At Thales, we’re a strong advocate for the protection of data; and it’s a topic that we talk about at length throughout the year. Given the increased spotlight on the issue thanks to Data Protection Day, we wanted to take this opportunity to talk about data protection in specific relation to digital identity.
Data protection in the era of digital identity
We’ve spoken before about the advent of digital identity. Already becoming the norm for many consumers, it’s becoming as much of day to day life as using physical means to prove who you are.
The introduction of digital ID wallets is designed bring this into the mainstream ever more. If we look to Europe, the eIDAS2 legislation means that every EU Member State must make a digital ‘wallet’ available to every citizen and business who wants one by 2024.
In tandem, service providers, such as banks and telcos, will have to accept it as proof of certain personal attributes. From providing electronic signatures to paying fines or accessing health services, EU citizens will be able to use the eIDAS wallet in every Member State.
We’ve explored the benefits of digital identity wallets at large, but it’s equally important to discuss just how important data protection is in order for these benefits to be realized.
Convenience does not trump security for consumer
Our recent Trust Index report highlights just how important security has become to the modern day consumer. The global study revealed that increasingly security conscious consumers are also making their choices of products and services on this basis. A quarter of consumers do not want to use services that aren’t encrypted, while one in five said that they have stopped using a company that has suffered a data breach.
Looking at ID wallets specifically, we recently surveyed over 1,800 EU citizens across 7 countries to establish what attitudes were like towards digital ID wallets. Despite media rhetoric to the contrary, when it comes to Digital ID wallets, security is more important than convenience. 66% of EU citizens said security is the most important factor for them. That’s not to say, however, that convenience isn’t key – it was the second most important factor, doubling in importance for those under the age of 45. When asked about the privacy features brought by digital ID wallets, 70% acclaimed the ‘control what you share’ feature across ages and geographies, and 27% of respondents even found it essential.
It’s clear then, that data protection is at the forefront of customer’s minds – but on top of that, this cannot be at the expense of user experience and ease of use.
Three pillars of digital identity
At Thales, we believe that trusted digital identity relies on three key pillars: convenience, security, privacy.
Convenience: This is the key to adoption. User experience is vital for the successful roll out and acceptance of any new technology – as consumers we expect ease of use, and for it to seamlessly integrate with our lives.
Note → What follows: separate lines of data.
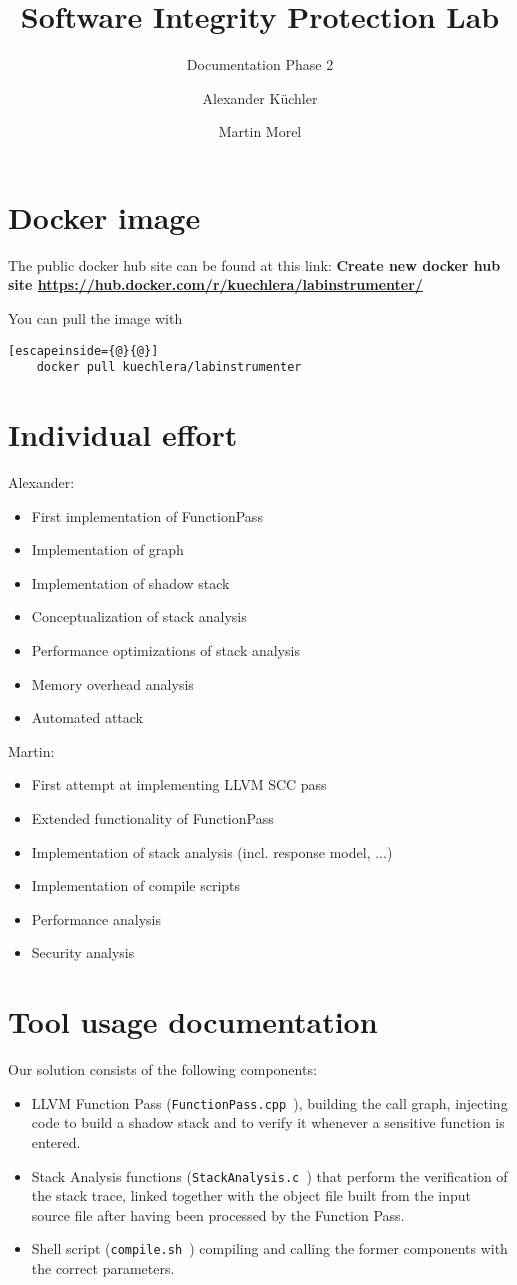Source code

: \documentclass{llncs}
\title{Software Integrity Protection Lab}
\subtitle{Documentation Phase 2}
\author{Alexander K\"uchler \and Martin Morel}
\institute{Technical University of Munich\\
Department of Computer Science\\
\email{kuechler@in.tum.de}, \email{martin.morel@tum.de}}
\newcommand{\todo}[1]{\textbf{\color{red} #1}}
\newcommand{\llvmpass}{\texttt{FunctionPass.cpp }}
\newcommand{\stacka}{\texttt{StackAnalysis.c }}
\newcommand{\script}{\texttt{compile.sh }}
\begin{document}
\maketitle

\section{Docker image}
The public docker hub site can be found at this link: \todo{Create new docker hub site \url{https://hub.docker.com/r/kuechlera/labinstrumenter/}}

You can pull the image with
\begin{lstlisting}[escapeinside={@}{@}]
    docker pull kuechlera/labinstrumenter
\end{lstlisting}

\section{Individual effort}
Alexander:
\begin{itemize}
  \item First implementation of FunctionPass
  \item Implementation of graph
  \item Implementation of shadow stack
  \item Conceptualization of stack analysis
  \item Performance optimizations of stack analysis
  \item Memory overhead analysis
  \item Automated attack
\end{itemize}
Martin:
\begin{itemize}
  \item First attempt at implementing LLVM SCC pass
  \item Extended functionality of FunctionPass
  \item Implementation of stack analysis (incl. response model, ...)
  \item Implementation of compile scripts
  \item Performance analysis
  \item Security analysis
\end{itemize}

\newpage

\section{Tool usage documentation}
Our solution consists of the following components:
\begin{itemize}
  \item LLVM Function Pass (\llvmpass), building the call graph, injecting code to build a shadow stack and to verify it whenever a sensitive function is entered.
  \item Stack Analysis functions (\stacka) that perform the verification of the stack trace, linked together with the object file built from the input source file after having been processed by the Function Pass.
  \item Shell script (\script) compiling and calling the former components with the correct parameters.
\end{itemize}
\end{document}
Whether it’s easy registration, integration with existing apps or platforms, or smooth day to day usage – customers still value convenience.
Security: That said, any new technology platform – while being convenient – needs to be built on a solid secure foundation. In fact, the security credentials of EU ID wallets came to the forefront again this summer when a MEP called for the wallet to follow security by design principles. The draft regulation put forward stated that “it shall be technologically impossible to receive any information on the use of the Wallet or its attributes”.
Privacy: One means of ensuring data privacy is sovereign cloud. A sovereign cloud ensures digital and data sovereignty. It is a means to maintain physical and digital control over strategic assets, including data, algorithms, and critical software. It helps ensure that data remains free from external jurisdiction control and provides the right protection from foreign legislatively enforced access.
Digital ID wallet ecosystems are the future of digital identity – they will enable smooth and trusted proof of ID and entitlement anywhere anytime. They will enable data privacy to move to the next level by offering the most convenient user experience and compliance with the most stringent security and cyber privacy requirements.